Safety and procedural complications
ICH was present in 3 (21.4%) patients, and no patients experienced symptomatic ICH. The 2 cases of asymptomatic ICH patients (case 6 and case 10) experienced large infarcts and malignant cerebral edema after MT, which remained stable following decompressive craniectomy. Two patients (14.3%) experienced mild vasospasm, one of which was attributed to the stent retriever, while the other exhibited ICA spasm due to vessel wall irritation caused by the guiding catheter. Following a period of observation, both patients demonstrated alleviation of vasospasm. One patient (7.1%) with tortuous carotid artery developed complications of iatrogenic dissection of the C1 segment of the ICA and subsequently underwent ICA stenting. The complication is presented in Table 2.
In the in vitro model, the results revealed that the distance of vessel bifurcation movement in the WISE group was significantly shorter than that in the double-stent thrombectomy group (0.60±0.13 vs. 1.18±0.13 cm; P<0.0001), and there was no significant difference between the WISE group and the single-stent thrombectomy group (0.60±0.13 vs. 0.56±0.09 cm; P=0.533) (Figure 4A,4B).
Discussion
Patients with LVO have severe clinical symptoms and high rates of death and disability (14). Occlusion of the large vessel bifurcation represents one of the most critical subtypes, often leading rapidly to massive cerebral infarction in the absence of timely treatment, resulting in significant disability and mortality (15). Due to the specific location of embolization, MT for occlusion at large vessel bifurcations encounters challenges such as a low success rate in single thrombectomy, difficulty in achieving complete reperfusion, and potential clot migration (16). Thus, MT for occlusion of large vessel bifurcations poses a formidable challenge in interventional therapy (17). In this study, we demonstrate that the WISE technique can achieve a reperfusion rate of 92.9% in patients suffering from AIS caused by vessel bifurcation occlusion with technical feasibility and favorable safety.

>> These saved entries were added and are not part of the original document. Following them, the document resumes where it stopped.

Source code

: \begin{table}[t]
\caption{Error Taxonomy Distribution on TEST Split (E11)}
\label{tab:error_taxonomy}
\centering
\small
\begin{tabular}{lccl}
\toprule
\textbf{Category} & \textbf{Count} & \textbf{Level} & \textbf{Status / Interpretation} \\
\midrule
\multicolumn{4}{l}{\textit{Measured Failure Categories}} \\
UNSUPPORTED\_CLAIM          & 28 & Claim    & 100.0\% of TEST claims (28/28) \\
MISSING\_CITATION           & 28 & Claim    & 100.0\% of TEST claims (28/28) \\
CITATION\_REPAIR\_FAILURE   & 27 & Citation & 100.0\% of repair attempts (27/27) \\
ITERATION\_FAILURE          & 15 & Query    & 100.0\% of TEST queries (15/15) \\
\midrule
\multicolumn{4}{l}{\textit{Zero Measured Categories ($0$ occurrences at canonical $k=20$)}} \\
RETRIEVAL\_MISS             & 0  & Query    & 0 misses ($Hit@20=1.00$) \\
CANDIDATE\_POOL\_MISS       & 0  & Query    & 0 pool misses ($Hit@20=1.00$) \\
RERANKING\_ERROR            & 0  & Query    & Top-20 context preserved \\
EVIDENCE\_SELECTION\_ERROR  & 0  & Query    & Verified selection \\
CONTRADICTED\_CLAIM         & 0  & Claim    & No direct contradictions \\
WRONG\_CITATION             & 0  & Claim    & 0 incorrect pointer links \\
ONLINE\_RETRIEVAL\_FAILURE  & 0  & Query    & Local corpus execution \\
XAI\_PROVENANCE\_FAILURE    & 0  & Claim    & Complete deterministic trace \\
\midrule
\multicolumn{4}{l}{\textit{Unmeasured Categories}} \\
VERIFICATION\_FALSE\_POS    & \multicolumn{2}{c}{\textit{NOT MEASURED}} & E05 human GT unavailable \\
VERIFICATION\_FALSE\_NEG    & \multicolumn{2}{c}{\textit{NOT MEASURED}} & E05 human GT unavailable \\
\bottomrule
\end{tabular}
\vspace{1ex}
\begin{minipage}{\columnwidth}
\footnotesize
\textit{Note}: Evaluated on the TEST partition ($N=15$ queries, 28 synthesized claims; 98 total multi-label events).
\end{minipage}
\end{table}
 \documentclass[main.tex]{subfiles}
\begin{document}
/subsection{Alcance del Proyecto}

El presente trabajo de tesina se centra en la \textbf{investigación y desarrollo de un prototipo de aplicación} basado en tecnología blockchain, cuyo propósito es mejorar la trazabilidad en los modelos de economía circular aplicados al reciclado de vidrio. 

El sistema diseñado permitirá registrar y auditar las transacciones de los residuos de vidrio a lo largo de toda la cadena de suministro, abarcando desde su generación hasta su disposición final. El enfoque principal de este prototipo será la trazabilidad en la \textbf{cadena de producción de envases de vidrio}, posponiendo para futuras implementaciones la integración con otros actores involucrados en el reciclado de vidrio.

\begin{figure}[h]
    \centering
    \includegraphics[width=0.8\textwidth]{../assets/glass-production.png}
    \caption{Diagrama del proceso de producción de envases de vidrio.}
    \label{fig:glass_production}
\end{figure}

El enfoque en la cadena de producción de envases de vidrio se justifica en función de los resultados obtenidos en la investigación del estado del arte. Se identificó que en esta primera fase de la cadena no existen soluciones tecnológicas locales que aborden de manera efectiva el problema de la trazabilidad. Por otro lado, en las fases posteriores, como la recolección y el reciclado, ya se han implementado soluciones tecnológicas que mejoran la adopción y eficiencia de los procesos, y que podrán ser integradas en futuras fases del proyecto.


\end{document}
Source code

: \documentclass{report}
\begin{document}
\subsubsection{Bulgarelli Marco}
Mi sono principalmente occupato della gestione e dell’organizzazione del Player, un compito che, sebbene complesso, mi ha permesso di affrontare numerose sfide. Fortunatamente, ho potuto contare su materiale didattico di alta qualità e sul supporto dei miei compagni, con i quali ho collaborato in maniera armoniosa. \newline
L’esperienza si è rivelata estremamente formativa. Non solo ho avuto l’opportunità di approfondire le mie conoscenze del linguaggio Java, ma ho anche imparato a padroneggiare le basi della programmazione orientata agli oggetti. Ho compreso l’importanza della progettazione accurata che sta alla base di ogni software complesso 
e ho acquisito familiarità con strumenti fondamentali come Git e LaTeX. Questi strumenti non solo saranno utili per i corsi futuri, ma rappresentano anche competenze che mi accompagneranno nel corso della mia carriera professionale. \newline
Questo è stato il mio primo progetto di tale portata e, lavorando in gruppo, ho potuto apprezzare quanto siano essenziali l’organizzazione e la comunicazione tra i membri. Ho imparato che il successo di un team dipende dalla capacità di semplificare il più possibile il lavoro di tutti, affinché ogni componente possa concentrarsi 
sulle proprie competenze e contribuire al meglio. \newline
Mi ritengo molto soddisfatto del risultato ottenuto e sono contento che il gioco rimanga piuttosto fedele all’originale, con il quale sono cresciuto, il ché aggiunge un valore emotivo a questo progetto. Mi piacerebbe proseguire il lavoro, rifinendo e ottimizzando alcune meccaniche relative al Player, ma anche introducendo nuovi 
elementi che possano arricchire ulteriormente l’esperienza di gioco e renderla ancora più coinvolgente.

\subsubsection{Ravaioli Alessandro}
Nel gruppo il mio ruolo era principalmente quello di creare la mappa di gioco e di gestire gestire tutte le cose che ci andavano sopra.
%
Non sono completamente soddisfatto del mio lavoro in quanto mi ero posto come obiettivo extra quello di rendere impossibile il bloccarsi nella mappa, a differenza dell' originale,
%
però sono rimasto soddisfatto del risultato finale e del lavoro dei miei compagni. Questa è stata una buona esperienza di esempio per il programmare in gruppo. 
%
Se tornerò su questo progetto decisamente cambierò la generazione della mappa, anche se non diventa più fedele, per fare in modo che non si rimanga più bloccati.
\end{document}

A repeated number of passes during MT leads to worse clinical outcomes in AIS (18). Therefore, improving the first-pass reperfusion rate is crucial for the clinical prognosis. The double-stent retrieval thrombectomy employs 2 stents in parallel or in tandem to enhance the efficacy of MT. Currently, it is mainly used as a rescue technique for refractory clots at large vessel bifurcations where standard thrombectomy has failed, such as the end of the ICA, the M1 segment of MCA, or the apical segment of the basilar terminus (8,19). In a randomized in vitro evaluation, the front-line double-stent retrieval thrombectomy showed a more effective rate than the single-stent retriever in achieving first-pass reperfusion in the treatment of MCA occlusions that present saddle thrombus (64% vs. 14%; P=0.011) (20). Imahori et al. (21) performed the double-stent retriever thrombectomy in 2 patients with anterior circulation LVO who failed to achieve reperfusion by conventional thrombectomy, and both patients were successfully recanalized in one pass. Likewise, the study conducted by Klisch et al. (8) revealed that the double-stent thrombectomy achieved an effective reperfusion rate of 80% in a series of 10 patients with refractory anterior circulation LVO. These findings suggested that the double-stent retrieval thrombectomy can be used as a rescue technique for failed thrombectomy.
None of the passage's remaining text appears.